1917–1918 During last two years of World War I, women are allowed to join the military. 33,000 women serve as nurses and support staff officially in the
military and more than 400 nurses die in the line of duty. In 1917 Loretta Walsh became the first woman to enlist openly as a woman.

1941–1945 During World War II, more than 400,000 women serve at home and abroad as mechanics, ambulance drives, pilots, administrators, nurses, and
in other non-combat roles. Eighty-eight women are captured and held as POWs (prisoners of war).

1948 – Congress passes the Women’s Armed Services Integration Act granting women permanent status in the military subject to military authority and
regulations and entitled to veterans benefits.

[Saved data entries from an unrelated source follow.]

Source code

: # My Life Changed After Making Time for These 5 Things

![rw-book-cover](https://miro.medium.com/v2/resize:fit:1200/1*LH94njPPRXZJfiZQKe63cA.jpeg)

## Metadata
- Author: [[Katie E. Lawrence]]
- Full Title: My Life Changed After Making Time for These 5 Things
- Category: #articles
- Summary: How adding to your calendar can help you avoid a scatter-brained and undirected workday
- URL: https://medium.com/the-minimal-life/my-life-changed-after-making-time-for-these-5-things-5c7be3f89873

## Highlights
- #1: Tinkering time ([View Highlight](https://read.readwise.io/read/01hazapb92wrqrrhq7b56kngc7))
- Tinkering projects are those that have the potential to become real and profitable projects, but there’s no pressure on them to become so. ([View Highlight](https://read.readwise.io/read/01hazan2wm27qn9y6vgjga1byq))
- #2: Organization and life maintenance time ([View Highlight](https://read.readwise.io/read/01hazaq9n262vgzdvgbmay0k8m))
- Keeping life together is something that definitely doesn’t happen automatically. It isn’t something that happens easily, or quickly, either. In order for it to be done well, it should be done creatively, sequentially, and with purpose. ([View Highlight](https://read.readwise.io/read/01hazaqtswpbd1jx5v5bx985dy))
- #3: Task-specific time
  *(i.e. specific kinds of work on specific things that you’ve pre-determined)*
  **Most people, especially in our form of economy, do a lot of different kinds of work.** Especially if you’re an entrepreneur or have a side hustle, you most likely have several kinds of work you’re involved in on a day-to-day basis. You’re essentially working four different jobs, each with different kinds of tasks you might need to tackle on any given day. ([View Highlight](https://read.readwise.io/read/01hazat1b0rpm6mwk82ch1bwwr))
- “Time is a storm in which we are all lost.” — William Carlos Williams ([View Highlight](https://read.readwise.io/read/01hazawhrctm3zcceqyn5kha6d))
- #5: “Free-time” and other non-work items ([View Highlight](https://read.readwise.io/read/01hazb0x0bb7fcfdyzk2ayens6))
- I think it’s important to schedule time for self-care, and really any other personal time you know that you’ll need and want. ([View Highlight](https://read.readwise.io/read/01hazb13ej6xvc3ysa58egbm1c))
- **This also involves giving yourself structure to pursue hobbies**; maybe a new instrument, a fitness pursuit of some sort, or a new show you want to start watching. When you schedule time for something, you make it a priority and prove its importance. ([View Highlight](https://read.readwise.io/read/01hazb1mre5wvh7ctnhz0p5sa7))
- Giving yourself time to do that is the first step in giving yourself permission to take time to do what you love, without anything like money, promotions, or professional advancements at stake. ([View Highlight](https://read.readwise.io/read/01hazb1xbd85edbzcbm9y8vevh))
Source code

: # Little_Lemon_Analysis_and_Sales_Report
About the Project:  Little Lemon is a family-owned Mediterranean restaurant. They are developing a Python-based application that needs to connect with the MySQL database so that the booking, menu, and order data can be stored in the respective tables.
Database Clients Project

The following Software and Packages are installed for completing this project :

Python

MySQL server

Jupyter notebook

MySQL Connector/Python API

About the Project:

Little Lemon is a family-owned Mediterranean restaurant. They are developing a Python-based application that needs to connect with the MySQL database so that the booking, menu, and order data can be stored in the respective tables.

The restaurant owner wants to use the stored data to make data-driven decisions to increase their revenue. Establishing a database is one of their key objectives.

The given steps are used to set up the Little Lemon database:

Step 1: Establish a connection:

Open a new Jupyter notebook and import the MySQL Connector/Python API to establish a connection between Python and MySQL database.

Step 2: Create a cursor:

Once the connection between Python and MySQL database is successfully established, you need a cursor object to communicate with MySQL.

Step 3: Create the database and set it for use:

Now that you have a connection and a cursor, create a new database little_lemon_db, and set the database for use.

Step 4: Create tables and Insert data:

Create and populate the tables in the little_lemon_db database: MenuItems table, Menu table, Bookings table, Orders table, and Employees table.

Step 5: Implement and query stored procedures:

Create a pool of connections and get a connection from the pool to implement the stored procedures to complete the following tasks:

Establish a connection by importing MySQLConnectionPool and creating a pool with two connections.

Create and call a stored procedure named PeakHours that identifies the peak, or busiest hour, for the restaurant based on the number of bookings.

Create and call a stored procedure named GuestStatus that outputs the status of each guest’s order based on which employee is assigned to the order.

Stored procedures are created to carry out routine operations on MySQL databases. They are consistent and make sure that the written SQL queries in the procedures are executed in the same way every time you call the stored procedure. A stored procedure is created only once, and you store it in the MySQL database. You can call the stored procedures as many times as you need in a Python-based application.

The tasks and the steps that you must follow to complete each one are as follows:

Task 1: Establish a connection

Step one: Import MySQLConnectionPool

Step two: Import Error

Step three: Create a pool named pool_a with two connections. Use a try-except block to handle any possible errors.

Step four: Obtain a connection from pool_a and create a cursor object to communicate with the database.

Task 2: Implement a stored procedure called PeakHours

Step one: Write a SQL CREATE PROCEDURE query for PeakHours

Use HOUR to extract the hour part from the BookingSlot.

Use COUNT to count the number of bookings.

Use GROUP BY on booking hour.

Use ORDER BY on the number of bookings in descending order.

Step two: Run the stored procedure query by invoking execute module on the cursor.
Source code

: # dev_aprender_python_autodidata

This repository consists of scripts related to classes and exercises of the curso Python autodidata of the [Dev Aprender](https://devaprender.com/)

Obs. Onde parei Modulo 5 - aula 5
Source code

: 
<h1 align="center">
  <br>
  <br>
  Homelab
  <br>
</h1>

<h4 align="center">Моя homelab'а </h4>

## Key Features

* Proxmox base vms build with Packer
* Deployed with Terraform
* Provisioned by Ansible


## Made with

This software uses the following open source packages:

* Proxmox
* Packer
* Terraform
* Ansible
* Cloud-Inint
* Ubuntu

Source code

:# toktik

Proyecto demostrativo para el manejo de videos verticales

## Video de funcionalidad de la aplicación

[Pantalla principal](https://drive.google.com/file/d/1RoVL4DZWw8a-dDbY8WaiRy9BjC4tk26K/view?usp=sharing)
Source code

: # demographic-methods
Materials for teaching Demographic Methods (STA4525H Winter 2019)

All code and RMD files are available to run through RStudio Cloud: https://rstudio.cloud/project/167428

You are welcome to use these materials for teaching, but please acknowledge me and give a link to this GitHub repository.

1950–1953 During the Korean War, over 50,000 women serve at home and abroad. 500 Army nurses serve in combat zones and many Navy nurses serve on
hospital ships.

1962–1972 During the Vietnam War, over 7,000 women serve, mostly as nurses in all five divisions of the military, Army, Navy, Marines, Air Force and Coast
Guard. All were volunteers.

1973 – The military draft (only for males) ends and an all-volunteer military is formed creating opportunities for women.

1976 – The first females are admitted to the service academies, U.S. Military Academy at West Point, U.S. Naval Academy at Annapolis, and the Air
Force Academy to be trained in military science.

1978 – Women in the Navy and Marines are allowed to serve on non-combat ships as technicians, nurses, and officers.

1991–1992 During the Persian Gulf War, more than 41,000 women are deployed to the combat zone. Two are taken captive.

1991 – Congress authorizes women to fly in combat missions.

1993 – Congress authorizes women to serve on combat ships.

1998 – For the first time, women fighter pilots fly combat missions off aircraft carrier in Operation Desert Fox, Iraq.

2000 – Captain Kathleen McGrath becomes the first woman to command a U.S. Navy warship. The vessel is assigned to the Persian Gulf.

2003 – During the War in Iraq, three Army women become prisoners of war in the first days of the invasion.

2004 – Colonel Linda McTague becomes the first woman commander of a fighter squadron in U.S. Air Force history.

2005 – During the “War on Terror,” Sergeant Leigh Ann Hester becomes the first woman awarded the Silver Star for combat action.

2008 – 16,000 women served in Iraq, Afghanistan, Bosnia, Germany, Japan, and other related areas.